Approximately 300 policemen from across Egypt protested in front of the Interior Ministry headquarters in Cairo Wednesday. The protesters were not wearing their uniforms and voiced diverse demands.
Ahmed Mostafa, secretary general of the Policemen's Coalition, which was formed following ex-President Hosni Mubarak's ouster to defend the rights of lower-ranking policemen, said the goal of the protest is to demand medical care for lower ranks at police or other hospitals and the establishment of a syndicate for them. He also said he wants the boards of the Police Club and Takaful Association, which provides services for junior officers, to be dissolved and re-elected.
Many protesters claimed their demonstration marks the final warning for the Interior Ministry, and if their demands are not met, they will stage sit-ins inside police stations.
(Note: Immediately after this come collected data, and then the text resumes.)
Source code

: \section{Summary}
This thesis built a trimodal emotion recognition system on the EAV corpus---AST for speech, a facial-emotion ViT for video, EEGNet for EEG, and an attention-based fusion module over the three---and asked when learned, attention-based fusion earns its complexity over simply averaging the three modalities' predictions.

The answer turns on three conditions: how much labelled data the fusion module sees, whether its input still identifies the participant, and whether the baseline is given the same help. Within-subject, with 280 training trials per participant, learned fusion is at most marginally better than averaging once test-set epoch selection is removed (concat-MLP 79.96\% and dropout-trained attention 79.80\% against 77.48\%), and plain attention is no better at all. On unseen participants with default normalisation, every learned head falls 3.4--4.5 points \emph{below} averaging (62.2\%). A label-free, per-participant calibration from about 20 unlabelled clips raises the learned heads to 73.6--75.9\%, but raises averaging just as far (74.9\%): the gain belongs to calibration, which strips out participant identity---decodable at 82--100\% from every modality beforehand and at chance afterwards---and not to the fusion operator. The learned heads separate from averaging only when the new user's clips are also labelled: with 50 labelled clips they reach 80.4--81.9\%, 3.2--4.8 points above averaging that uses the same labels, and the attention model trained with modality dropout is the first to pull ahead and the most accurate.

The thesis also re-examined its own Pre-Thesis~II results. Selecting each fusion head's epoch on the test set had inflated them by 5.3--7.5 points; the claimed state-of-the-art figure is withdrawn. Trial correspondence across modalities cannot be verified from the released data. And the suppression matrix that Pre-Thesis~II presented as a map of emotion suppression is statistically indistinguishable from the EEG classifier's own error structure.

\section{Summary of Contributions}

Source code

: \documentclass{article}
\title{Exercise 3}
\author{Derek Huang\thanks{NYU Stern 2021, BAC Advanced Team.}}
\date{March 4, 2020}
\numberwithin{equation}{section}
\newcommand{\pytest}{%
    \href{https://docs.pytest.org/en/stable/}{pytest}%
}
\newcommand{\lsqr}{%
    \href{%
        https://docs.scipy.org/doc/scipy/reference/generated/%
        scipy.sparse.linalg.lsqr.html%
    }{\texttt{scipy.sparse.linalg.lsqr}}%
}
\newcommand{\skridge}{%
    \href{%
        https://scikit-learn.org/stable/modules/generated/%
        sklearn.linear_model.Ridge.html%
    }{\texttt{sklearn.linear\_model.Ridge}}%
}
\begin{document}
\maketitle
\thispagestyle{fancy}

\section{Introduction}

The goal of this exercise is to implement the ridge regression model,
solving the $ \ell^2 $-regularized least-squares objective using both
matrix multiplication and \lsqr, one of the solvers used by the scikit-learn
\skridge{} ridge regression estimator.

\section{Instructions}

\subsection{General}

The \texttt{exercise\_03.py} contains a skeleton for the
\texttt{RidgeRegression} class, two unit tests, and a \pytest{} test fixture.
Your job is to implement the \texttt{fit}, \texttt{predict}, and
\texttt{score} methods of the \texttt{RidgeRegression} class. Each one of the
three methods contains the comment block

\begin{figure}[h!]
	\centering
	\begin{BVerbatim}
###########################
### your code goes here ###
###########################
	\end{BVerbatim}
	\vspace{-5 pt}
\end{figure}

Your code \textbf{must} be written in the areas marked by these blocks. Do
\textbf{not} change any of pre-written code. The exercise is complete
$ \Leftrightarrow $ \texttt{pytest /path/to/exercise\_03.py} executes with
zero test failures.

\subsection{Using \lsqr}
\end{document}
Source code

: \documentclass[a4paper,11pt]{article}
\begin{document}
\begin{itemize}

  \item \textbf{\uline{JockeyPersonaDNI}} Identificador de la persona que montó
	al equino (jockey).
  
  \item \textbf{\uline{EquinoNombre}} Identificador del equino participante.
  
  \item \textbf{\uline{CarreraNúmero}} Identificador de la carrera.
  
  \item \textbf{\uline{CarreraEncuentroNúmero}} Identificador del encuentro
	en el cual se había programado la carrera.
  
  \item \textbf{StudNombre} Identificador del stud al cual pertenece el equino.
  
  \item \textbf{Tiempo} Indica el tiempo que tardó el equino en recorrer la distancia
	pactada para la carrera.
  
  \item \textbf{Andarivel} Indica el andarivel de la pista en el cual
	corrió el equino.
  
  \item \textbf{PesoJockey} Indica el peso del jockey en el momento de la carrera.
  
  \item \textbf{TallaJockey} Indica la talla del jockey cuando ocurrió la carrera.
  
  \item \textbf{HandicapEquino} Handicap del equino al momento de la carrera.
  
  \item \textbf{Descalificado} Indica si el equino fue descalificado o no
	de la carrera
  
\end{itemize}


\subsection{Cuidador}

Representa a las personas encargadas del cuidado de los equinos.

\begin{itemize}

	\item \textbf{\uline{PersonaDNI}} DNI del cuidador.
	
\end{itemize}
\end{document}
Mostafa called for the implementation of a new pay system, the announcement of the dates for medical examinations and the promotion of a number of policemen to lieutenants. He also emphasized the right of policemen to carry personal arms as well as the right of those who obtained college degrees to join the Faculty of Specialized Officers. The coalition leader also said police killed in action should receive the same treatment as the 25 January revolution martyrs and that those injured during the revolution should receive medical and social care.
The protesters said they are disappointed by the Interior Ministry's negligence in providing medical care and by their inability to use Interior Ministry hospitals. Policeman Khaled Mohamed said the police authorities established for medical services, clubs and humanitarian aid do not provide any services to lower-rank policemen.
Several policemen with college degrees took part in the protest to demand promotions. Yasser Bakr, a policeman with a bachelor's degree in commerce, described that demand as legitimate and said it was previously recognized by the Interior Ministry. However, he said, the ministry has not fulfilled its promises to make better use of the educated policemen who hold college degrees, although it has acknowledged they do work typically carried out by higher-ranking officers.
Mohamed Aly, another policeman with a bachelor's degree in commerce, said Law 109/1971 states that the Interior Ministry is a civilian entity, which gives policemen the right to demand that they be treated like civil servants. He highlighted Law 47/1978, which stipulates that state employees who obtain a college degree during or after their period of service should have their job status reviewed accordingly.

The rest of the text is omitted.